START DATA

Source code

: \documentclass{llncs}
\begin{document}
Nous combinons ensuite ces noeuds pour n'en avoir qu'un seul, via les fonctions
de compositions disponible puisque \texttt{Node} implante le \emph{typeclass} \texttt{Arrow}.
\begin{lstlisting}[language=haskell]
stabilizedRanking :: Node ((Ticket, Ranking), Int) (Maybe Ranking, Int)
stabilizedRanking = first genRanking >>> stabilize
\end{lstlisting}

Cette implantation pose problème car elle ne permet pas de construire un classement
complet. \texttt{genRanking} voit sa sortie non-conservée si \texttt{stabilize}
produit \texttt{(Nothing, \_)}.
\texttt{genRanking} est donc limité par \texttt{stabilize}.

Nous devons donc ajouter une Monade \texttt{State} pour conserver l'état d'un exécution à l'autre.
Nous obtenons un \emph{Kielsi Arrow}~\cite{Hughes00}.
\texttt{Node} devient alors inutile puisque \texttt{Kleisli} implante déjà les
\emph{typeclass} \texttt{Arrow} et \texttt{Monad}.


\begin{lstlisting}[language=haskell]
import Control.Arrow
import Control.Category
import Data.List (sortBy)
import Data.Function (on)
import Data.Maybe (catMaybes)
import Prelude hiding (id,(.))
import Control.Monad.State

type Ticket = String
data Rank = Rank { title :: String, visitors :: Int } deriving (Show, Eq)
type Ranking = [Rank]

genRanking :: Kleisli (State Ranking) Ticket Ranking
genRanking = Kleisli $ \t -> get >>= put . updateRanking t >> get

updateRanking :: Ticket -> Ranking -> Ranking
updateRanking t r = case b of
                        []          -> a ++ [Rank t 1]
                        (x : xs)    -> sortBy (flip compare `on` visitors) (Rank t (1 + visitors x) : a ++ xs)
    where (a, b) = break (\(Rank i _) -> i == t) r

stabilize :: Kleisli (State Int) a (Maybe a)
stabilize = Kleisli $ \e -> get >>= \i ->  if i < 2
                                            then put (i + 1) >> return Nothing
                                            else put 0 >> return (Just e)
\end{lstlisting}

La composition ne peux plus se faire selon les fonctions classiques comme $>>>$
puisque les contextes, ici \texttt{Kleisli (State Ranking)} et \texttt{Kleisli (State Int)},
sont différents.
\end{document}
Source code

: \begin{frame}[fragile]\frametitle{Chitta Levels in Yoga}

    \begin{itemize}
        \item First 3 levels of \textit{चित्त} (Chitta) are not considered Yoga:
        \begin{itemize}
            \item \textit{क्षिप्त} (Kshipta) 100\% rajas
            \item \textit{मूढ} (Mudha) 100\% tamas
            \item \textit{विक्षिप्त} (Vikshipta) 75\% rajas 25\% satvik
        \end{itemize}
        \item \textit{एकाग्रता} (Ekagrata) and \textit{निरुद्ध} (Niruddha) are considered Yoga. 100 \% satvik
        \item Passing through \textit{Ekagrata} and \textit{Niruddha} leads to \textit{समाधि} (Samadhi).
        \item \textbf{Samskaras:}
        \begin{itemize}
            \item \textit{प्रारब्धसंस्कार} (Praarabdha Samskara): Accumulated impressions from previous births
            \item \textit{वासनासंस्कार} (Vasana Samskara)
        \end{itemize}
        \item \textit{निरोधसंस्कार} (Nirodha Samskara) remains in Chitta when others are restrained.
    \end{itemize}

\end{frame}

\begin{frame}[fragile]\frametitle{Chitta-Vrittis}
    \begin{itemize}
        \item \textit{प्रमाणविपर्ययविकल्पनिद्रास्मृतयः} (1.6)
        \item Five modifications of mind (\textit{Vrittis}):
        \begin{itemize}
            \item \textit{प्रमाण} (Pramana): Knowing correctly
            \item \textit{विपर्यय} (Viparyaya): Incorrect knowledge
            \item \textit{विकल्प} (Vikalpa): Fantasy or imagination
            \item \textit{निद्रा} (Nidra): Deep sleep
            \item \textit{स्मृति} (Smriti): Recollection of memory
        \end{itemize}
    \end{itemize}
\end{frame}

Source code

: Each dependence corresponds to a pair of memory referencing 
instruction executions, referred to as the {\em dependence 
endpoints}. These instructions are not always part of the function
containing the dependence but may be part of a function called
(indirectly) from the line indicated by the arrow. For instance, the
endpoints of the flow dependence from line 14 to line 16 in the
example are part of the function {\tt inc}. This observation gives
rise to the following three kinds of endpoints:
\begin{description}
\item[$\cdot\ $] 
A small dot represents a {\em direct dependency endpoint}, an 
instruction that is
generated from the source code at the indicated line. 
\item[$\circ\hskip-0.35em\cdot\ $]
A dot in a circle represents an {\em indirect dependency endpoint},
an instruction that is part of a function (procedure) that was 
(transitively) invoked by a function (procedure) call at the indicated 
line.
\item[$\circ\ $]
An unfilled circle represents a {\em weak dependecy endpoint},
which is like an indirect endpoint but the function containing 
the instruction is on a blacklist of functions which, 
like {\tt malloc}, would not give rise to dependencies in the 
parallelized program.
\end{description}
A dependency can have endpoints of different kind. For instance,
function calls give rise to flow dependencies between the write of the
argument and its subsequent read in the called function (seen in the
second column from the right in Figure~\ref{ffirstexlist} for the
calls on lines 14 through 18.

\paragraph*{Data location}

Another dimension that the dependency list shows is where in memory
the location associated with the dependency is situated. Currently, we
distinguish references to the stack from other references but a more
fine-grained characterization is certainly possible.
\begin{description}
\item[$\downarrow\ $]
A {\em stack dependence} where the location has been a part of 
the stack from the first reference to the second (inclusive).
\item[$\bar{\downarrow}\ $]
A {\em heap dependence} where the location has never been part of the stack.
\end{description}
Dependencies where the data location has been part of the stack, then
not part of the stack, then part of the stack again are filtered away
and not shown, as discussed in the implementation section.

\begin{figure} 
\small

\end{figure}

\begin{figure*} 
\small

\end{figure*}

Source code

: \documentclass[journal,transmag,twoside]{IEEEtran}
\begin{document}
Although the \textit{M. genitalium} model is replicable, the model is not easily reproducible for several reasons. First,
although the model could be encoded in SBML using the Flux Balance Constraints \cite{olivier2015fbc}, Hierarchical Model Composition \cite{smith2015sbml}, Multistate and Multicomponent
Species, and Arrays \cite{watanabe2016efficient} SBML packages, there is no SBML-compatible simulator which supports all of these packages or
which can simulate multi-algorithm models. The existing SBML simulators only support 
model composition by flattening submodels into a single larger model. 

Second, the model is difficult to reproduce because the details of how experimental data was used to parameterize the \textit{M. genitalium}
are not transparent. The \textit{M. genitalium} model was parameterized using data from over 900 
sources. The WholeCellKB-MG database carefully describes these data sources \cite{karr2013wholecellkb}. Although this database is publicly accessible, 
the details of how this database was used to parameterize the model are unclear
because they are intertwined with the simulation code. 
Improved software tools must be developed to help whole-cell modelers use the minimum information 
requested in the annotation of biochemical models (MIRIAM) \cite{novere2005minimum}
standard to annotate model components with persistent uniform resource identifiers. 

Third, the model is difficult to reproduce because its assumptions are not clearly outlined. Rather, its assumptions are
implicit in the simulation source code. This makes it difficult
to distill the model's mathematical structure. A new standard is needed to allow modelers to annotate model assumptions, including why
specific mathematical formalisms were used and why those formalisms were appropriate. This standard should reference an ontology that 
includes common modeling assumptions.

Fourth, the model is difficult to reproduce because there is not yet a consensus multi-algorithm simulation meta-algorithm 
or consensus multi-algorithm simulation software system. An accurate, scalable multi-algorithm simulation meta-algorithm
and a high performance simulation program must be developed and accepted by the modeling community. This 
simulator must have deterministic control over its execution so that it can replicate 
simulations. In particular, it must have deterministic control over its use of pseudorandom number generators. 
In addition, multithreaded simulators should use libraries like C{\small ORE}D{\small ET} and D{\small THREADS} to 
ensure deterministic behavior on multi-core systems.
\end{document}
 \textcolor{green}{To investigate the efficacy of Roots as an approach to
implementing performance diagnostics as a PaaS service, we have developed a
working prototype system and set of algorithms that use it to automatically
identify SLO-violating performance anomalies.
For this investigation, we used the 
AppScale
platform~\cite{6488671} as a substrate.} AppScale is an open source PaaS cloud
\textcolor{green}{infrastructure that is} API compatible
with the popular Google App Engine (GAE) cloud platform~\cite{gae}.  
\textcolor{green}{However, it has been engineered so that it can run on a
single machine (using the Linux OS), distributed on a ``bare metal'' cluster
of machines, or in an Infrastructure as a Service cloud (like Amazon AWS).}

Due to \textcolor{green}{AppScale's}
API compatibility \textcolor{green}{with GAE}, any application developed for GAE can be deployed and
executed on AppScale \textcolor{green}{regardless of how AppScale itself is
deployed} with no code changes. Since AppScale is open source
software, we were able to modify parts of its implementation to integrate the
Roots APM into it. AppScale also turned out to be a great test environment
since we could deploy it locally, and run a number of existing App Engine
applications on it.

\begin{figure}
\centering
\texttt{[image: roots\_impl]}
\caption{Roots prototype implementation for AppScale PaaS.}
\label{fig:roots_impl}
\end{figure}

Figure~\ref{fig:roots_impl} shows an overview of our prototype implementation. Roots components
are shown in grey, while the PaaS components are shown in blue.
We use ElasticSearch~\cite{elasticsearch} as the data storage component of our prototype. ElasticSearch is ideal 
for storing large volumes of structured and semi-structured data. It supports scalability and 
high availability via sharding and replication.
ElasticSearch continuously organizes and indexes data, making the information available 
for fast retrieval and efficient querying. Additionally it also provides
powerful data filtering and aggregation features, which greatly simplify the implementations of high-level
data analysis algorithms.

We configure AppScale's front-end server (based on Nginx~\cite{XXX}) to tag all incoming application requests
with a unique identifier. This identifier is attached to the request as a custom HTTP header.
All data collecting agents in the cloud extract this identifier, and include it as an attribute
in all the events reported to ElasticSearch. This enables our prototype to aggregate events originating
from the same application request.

END DATA

**WORK REQUIRED**
Every line with the word "components" in it should be copied from the listing above.

**TASK RESULT**
standard to annotate model components with persistent uniform resource identifiers. 
Figure~\ref{fig:roots_impl} shows an overview of our prototype implementation. Roots components
are shown in grey, while the PaaS components are shown in blue.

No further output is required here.